GIVEN RECORDS section start

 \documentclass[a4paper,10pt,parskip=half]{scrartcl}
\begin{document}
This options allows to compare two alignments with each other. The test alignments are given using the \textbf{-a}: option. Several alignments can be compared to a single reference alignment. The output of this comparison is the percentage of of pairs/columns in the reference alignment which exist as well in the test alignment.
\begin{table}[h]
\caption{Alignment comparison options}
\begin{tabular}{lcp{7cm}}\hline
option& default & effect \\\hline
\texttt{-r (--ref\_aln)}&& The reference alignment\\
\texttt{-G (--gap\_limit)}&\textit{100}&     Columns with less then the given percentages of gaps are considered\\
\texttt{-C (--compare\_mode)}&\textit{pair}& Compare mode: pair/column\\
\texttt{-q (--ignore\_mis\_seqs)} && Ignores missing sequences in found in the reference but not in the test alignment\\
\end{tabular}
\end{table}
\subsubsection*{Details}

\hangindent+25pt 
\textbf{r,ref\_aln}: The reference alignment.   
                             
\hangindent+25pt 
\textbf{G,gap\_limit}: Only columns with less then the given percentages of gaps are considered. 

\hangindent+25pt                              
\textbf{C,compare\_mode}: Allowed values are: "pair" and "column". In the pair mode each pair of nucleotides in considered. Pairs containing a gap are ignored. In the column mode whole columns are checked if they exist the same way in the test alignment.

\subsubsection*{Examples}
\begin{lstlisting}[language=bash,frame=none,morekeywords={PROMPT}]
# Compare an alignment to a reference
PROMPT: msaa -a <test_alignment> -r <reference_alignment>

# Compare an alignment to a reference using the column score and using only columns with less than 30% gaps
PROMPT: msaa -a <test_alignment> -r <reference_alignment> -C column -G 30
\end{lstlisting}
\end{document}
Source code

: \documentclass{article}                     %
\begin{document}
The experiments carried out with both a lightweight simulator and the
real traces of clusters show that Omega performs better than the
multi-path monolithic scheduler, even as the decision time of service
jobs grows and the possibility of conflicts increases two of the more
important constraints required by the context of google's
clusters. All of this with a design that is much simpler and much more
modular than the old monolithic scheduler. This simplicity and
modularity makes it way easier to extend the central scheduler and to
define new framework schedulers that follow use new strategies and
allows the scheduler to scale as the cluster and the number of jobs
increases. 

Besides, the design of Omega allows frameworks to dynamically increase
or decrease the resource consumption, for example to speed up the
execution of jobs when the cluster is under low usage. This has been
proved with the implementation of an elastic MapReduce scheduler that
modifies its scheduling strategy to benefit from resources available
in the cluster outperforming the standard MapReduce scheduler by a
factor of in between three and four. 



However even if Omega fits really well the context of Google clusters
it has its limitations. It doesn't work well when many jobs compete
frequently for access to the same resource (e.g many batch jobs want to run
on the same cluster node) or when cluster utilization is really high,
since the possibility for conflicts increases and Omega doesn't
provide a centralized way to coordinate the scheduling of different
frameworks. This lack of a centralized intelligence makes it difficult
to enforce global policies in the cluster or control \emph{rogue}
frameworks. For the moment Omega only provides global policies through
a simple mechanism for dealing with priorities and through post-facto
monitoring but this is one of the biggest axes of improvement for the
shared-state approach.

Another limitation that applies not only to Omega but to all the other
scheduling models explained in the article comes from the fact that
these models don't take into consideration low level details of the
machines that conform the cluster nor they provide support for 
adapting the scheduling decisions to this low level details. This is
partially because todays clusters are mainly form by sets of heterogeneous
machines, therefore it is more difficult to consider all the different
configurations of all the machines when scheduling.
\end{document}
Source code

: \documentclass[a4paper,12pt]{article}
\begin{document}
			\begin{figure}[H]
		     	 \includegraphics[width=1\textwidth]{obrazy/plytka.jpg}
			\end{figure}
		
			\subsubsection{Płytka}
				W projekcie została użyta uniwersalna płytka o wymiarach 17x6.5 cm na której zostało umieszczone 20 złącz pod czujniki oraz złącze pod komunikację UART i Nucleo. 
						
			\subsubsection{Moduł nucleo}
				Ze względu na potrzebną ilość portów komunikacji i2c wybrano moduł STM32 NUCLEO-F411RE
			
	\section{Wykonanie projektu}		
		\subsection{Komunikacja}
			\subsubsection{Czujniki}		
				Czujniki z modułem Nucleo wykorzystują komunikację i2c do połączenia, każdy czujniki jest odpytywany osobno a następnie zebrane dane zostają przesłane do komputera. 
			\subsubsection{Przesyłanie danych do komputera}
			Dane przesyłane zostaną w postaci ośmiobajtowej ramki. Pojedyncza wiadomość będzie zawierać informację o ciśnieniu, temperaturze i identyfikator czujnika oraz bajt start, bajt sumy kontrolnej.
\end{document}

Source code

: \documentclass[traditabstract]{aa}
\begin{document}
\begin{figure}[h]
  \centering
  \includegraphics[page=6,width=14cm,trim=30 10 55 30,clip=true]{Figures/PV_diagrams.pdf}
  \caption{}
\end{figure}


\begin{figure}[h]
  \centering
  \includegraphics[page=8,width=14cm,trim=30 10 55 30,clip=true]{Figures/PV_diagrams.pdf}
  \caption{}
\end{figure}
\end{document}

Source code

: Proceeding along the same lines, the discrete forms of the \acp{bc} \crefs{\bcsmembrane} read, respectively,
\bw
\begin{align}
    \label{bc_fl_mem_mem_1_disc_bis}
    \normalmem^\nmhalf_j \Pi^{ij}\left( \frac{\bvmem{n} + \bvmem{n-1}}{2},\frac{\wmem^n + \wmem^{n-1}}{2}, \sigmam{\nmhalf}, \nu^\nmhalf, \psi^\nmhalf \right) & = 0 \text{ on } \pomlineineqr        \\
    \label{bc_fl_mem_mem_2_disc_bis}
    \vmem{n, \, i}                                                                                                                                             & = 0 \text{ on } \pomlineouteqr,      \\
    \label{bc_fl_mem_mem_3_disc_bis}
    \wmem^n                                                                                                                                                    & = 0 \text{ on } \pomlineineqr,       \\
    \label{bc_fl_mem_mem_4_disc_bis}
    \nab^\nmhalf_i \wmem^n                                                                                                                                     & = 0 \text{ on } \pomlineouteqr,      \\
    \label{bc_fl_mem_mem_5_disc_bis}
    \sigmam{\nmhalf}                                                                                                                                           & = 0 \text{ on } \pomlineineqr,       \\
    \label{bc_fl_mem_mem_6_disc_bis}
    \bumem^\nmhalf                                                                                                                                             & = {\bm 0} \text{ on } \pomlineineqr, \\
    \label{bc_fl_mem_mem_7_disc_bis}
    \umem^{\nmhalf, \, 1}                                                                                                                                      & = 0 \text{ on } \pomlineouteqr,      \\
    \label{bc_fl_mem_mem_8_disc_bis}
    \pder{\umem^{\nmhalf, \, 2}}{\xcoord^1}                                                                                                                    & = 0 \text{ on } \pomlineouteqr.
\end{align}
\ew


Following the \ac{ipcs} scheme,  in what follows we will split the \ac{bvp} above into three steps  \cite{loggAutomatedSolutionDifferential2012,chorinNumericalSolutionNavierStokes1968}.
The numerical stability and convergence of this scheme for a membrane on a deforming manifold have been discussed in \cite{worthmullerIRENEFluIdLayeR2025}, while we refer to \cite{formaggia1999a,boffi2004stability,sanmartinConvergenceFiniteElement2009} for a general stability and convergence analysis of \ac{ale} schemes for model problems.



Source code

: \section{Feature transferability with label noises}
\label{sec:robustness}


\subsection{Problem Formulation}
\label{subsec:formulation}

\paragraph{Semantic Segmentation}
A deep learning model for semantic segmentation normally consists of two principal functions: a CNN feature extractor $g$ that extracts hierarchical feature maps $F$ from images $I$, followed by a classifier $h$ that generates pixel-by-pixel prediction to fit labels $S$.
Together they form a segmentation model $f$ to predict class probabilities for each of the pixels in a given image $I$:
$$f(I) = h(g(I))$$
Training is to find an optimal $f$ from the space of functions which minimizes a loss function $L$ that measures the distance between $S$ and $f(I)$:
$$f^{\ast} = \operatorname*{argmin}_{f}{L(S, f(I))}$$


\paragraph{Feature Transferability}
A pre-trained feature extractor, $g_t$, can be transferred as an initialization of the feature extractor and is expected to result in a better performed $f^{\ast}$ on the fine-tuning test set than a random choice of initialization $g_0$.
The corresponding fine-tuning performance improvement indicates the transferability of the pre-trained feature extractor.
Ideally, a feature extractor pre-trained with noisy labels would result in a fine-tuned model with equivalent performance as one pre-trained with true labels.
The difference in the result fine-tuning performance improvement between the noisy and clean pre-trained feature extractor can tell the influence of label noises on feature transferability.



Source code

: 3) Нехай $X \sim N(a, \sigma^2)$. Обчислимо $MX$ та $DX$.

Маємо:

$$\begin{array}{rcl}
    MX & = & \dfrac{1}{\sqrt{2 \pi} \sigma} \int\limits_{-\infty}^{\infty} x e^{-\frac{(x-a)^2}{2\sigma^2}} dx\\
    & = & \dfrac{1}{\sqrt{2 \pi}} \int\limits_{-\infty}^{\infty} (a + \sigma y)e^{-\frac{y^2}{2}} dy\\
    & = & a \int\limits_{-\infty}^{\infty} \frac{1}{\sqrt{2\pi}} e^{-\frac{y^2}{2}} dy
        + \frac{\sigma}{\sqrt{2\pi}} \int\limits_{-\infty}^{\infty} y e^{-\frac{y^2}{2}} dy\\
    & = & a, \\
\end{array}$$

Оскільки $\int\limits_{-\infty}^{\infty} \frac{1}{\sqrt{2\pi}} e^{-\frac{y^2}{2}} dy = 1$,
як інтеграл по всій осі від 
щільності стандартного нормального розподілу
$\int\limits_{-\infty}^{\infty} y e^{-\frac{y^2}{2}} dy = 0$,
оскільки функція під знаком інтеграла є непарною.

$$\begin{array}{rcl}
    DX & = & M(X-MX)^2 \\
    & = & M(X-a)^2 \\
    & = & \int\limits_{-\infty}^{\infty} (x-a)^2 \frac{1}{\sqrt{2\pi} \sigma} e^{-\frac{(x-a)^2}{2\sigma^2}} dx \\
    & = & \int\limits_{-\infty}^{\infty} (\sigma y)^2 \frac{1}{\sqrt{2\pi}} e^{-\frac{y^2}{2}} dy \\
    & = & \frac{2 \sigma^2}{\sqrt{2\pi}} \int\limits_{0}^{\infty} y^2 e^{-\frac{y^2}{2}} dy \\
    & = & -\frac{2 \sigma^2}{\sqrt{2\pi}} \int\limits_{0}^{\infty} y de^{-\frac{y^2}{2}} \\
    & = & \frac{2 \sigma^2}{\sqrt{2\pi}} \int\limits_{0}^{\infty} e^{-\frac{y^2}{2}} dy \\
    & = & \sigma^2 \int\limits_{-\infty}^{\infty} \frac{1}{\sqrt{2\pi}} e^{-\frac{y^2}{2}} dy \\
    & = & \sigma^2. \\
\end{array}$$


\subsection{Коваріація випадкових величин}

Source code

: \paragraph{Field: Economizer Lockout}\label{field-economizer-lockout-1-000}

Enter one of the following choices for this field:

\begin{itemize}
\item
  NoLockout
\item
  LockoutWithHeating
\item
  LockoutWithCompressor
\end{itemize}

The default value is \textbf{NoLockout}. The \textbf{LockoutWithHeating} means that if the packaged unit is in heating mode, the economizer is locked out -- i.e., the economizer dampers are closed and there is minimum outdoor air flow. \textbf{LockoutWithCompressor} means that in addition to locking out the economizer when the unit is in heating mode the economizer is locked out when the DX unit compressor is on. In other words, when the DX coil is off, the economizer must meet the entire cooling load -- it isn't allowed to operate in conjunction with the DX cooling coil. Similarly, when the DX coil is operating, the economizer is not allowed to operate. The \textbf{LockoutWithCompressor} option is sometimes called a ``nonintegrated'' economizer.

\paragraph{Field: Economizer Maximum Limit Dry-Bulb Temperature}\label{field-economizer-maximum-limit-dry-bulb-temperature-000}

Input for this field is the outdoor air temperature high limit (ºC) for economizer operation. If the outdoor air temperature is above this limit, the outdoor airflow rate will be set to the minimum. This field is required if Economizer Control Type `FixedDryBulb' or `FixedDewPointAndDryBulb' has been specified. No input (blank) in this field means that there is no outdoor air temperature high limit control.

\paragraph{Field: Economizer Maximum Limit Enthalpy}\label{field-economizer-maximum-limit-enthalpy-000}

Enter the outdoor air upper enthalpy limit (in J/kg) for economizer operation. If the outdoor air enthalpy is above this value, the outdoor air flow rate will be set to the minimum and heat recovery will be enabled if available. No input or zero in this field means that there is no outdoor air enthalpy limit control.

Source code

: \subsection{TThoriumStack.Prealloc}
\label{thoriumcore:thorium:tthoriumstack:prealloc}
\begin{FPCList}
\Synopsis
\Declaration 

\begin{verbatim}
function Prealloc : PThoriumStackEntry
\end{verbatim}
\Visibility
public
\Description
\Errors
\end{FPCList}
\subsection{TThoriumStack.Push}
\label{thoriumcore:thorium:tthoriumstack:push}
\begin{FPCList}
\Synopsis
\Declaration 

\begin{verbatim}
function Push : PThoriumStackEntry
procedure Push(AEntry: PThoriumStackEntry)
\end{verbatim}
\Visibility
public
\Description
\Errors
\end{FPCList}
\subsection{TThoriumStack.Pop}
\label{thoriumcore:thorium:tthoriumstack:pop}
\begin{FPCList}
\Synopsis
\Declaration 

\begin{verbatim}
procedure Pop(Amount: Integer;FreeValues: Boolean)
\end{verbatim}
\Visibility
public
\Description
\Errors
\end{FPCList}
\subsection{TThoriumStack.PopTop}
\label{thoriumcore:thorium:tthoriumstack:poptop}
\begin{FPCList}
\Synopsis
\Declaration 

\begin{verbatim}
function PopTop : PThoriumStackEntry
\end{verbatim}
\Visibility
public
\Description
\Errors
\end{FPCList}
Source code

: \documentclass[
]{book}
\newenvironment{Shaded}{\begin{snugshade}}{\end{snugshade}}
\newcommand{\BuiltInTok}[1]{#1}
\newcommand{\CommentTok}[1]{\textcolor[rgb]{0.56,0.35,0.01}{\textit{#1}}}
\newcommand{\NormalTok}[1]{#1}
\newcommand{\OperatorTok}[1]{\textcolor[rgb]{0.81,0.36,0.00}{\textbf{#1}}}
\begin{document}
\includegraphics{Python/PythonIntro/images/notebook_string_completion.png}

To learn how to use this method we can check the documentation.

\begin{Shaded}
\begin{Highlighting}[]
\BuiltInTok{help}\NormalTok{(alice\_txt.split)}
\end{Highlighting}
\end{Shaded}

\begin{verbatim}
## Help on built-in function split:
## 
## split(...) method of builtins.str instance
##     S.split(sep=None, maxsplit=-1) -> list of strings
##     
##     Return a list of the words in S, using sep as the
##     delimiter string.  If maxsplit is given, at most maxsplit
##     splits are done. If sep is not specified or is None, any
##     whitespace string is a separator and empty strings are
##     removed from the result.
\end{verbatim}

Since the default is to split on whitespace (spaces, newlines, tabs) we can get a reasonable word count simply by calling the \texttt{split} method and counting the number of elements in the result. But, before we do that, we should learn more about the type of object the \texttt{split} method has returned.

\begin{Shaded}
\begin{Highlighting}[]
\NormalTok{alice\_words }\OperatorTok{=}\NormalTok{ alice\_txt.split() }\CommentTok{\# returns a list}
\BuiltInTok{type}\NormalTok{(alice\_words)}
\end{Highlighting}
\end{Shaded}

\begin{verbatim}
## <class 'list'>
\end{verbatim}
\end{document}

GIVEN RECORDS section end

*TRY IT:*
Starting at the line above that holds "PROMPT: msaa -a <test_alignment> -r <reference_alignment> -C" and ending at the line that holds "jobs grows and", transcribe each line exactly and include no other lines.

*TASK RESPONSE:*
PROMPT: msaa -a <test_alignment> -r <reference_alignment> -C column -G 30
\end{lstlisting}
\end{document}
Source code

: \documentclass{article}                     %
\begin{document}
The experiments carried out with both a lightweight simulator and the
real traces of clusters show that Omega performs better than the
multi-path monolithic scheduler, even as the decision time of service
jobs grows and the possibility of conflicts increases two of the more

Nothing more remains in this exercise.